Operator overloading makes possible to write such libraries without
too much pain.

Ok, this is a different thing, and it solves a different problem.
This is basically a focus on syntactical concerns more than anything
else [...]

[...] but syntax sugar *is* important to easy the usage of the new data
type. If not, we would all program on assembler.

We have C++ for this. (Fortunately Bstrlib has a C++ API for people who want
this!)
This is quite correct Paul. But I have an incredible difficult time
trying to convince people about the need of evolution in C, and by the
other answers in this thread you can immediately see that the
conservative mood (innovation is off topic here) prevents any discussion
about improvements like the one you propose. I wanted to use greek
letters for new operators like
SIGMA j=1,inf (expression in j)

Look -- its because you are not thinking in the right terms. If you extend the
language in which it is *CLEAR* that you have truly made forward progress that
is not easily duplicated with the old standard then it will foster interest.
Using greek letters in the source code -- that's just going to create more
problems for source analysis tools and text editors.

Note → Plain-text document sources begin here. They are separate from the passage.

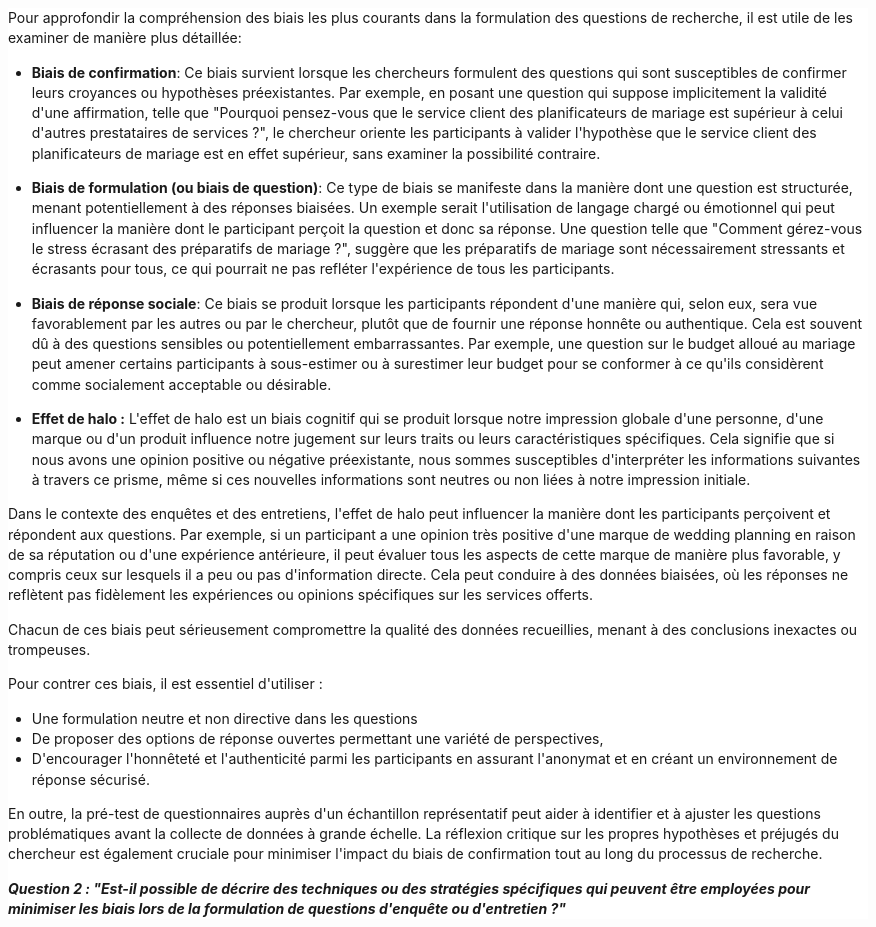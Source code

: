 Pour approfondir la compréhension des biais les plus courants dans la formulation des questions de recherche, il est utile de les examiner de manière plus détaillée:

- **Biais de confirmation**: Ce biais survient lorsque les chercheurs formulent des questions qui sont susceptibles de confirmer leurs croyances ou hypothèses préexistantes. Par exemple, en posant une question qui suppose implicitement la validité d'une affirmation, telle que "Pourquoi pensez-vous que le service client des planificateurs de mariage est supérieur à celui d'autres prestataires de services ?", le chercheur oriente les participants à valider l'hypothèse que le service client des planificateurs de mariage est en effet supérieur, sans examiner la possibilité contraire.

- **Biais de formulation (ou biais de question)**: Ce type de biais se manifeste dans la manière dont une question est structurée, menant potentiellement à des réponses biaisées. Un exemple serait l'utilisation de langage chargé ou émotionnel qui peut influencer la manière dont le participant perçoit la question et donc sa réponse. Une question telle que "Comment gérez-vous le stress écrasant des préparatifs de mariage ?", suggère que les préparatifs de mariage sont nécessairement stressants et écrasants pour tous, ce qui pourrait ne pas refléter l'expérience de tous les participants.

- **Biais de réponse sociale**: Ce biais se produit lorsque les participants répondent d'une manière qui, selon eux, sera vue favorablement par les autres ou par le chercheur, plutôt que de fournir une réponse honnête ou authentique. Cela est souvent dû à des questions sensibles ou potentiellement embarrassantes. Par exemple, une question sur le budget alloué au mariage peut amener certains participants à sous-estimer ou à surestimer leur budget pour se conformer à ce qu'ils considèrent comme socialement acceptable ou désirable.

- **Effet de halo :** L'effet de halo est un biais cognitif qui se produit lorsque notre impression globale d'une personne, d'une marque ou d'un produit influence notre jugement sur leurs traits ou leurs caractéristiques spécifiques. Cela signifie que si nous avons une opinion positive ou négative préexistante, nous sommes susceptibles d'interpréter les informations suivantes à travers ce prisme, même si ces nouvelles informations sont neutres ou non liées à notre impression initiale.

Dans le contexte des enquêtes et des entretiens, l'effet de halo peut influencer la manière dont les participants perçoivent et répondent aux questions. Par exemple, si un participant a une opinion très positive d'une marque de wedding planning en raison de sa réputation ou d'une expérience antérieure, il peut évaluer tous les aspects de cette marque de manière plus favorable, y compris ceux sur lesquels il a peu ou pas d'information directe. Cela peut conduire à des données biaisées, où les réponses ne reflètent pas fidèlement les expériences ou opinions spécifiques sur les services offerts.

Chacun de ces biais peut sérieusement compromettre la qualité des données recueillies, menant à des conclusions inexactes ou trompeuses. 

Pour contrer ces biais, il est essentiel d'utiliser :

- Une formulation neutre et non directive dans les questions
- De proposer des options de réponse ouvertes permettant une variété de perspectives,
- D'encourager l'honnêteté et l'authenticité parmi les participants en assurant l'anonymat et en créant un environnement de réponse sécurisé.

En outre, la pré-test de questionnaires auprès d'un échantillon représentatif peut aider à identifier et à ajuster les questions problématiques avant la collecte de données à grande échelle. La réflexion critique sur les propres hypothèses et préjugés du chercheur est également cruciale pour minimiser l'impact du biais de confirmation tout au long du processus de recherche.

***Question 2 : "Est-il possible de décrire des techniques ou des stratégies spécifiques qui peuvent être employées pour minimiser les biais lors de la formulation de questions d'enquête ou d'entretien ?"***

Adding an infinite number of operators (via a grammar of operators) that can
all be defined arbitrarily -- now *THAT* would be innovation. It would deliver
something that mathematicians would be really interested in -- add *more*
operators on top of an ordinary mathematical system than can be accommodated by
just the ones available by the default language. And you don't see anything
comparable in other languages.

Just adding operator overloading alone? Nobody is going to care -- C++ already
does this. There's barely a person anywhere who has access to a C compiler
that isn't also capable of C++.

You want your audience to be captivated with the thought that they can *ONLY*
accoplish certain programming tasks in your language. There's so much room
left in C language unexplored and unaddressed.
The standards comitee refuses any change, since change should not exist
in C. Change and improvements are only allowed in C++. The comitee
has refused until now to correct even ouright *bugs* like the buffer
overflow specified in the asctime function. I pointed to that bug, and
was told that the comitee rejected any correction in 2001.

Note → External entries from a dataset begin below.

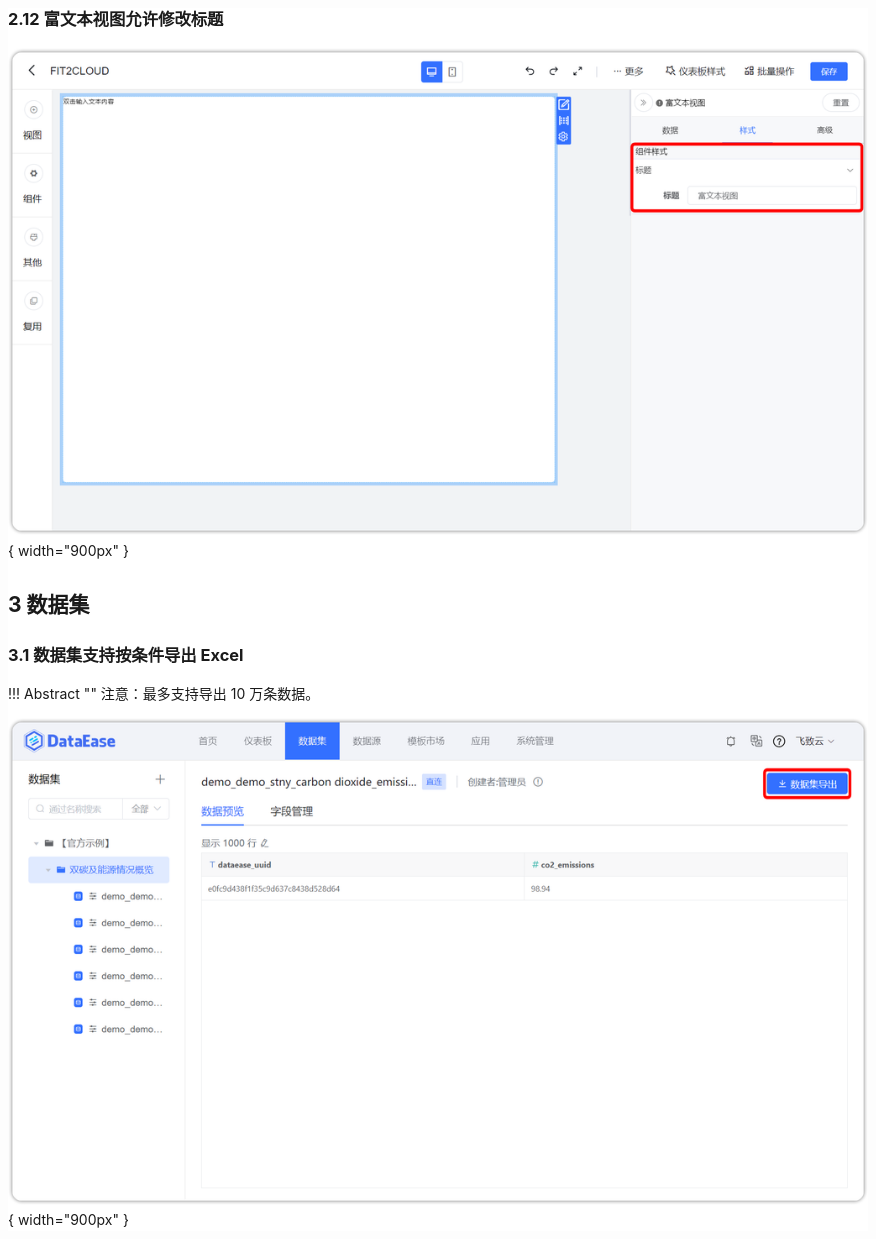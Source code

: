 ### 2.12 富文本视图允许修改标题

![富文本视图标题](../img/release_notes/富文本视图标题.png){ width="900px" }
    
## 3 数据集

### 3.1 数据集支持按条件导出 Excel

!!! Abstract ""
    注意：最多支持导出 10 万条数据。

![数据集导出Excel](../img/release_notes/数据集导出Excel.png){ width="900px" }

You don't get it. The C standards committee is dead. They committed suicide
with the C99 standard. Even if they *were* to listen to you or me, it would
not matter. They will not issue any more C standards -- they *CAN'T*. Since
C99 has been such an abysmal failure, they have nothing to build upon anymore -
- their credbility is completely gone. That *DEFACTO* standard is no longer in
their hands. Its in *YOURS*.

Its over for them. The future of C can *ONLY* come from people like you. This
is why I am so frustrated that you (and Walter, the D guy) are not leveraging
this opportunity correctly.
I spoke with Walter about D. He has overall good ideas, and his
language/compiler *is* an improvement. The problem with it is that is
object oriented, i.e. it provides support for a specific way of
organizing data. I think that C should be paradigm neutral, without
forcing *any* preconceived schema into the user's throat.

Monolithic ivory towers ... who uses D?
Can you give an example?
You mean anonymous code blocks?

I mean integers, arithmetic and control structures that execute at the
*PREPROCESSOR* level. Masm has had this since its inception and its a very
powerful technique for building massive amounts of code or tables based on any
sort of algorithm you like. Something like this for example:

#define glue3(x,y,z) x ## y ## z
#TEXTEQUATE FNLIST =
#FOR IDX0 in (0,1,2,3,4)
# FOR IDX1 in #RANGE(0,3)
void glue3(output,IDX0,IDX1) (void) {
printf (#IDX0 #IDX1 "\n");
}
# IF #LENGTH(FNLIST) > 0
# TEXTEQUATE FNLIST = FNLIST ,
# ENDIF
# TEXTEQUATE FNLIST = FNLIST glue3(output,IDX0,IDX1)
# ENDFOR
#ENDFOR
void (*fns[5][4])(void) = { FNLIST };
typeof() ?

Yeah. You need this to go with the functionality I am talking about above.
But really you only need something like assertTypeEqual(*,*) or
assertTypeCompatible(*,*) something like that.
Lcc-win32 introduces intrinsics like _overflow(), MMX intrinsics, etc.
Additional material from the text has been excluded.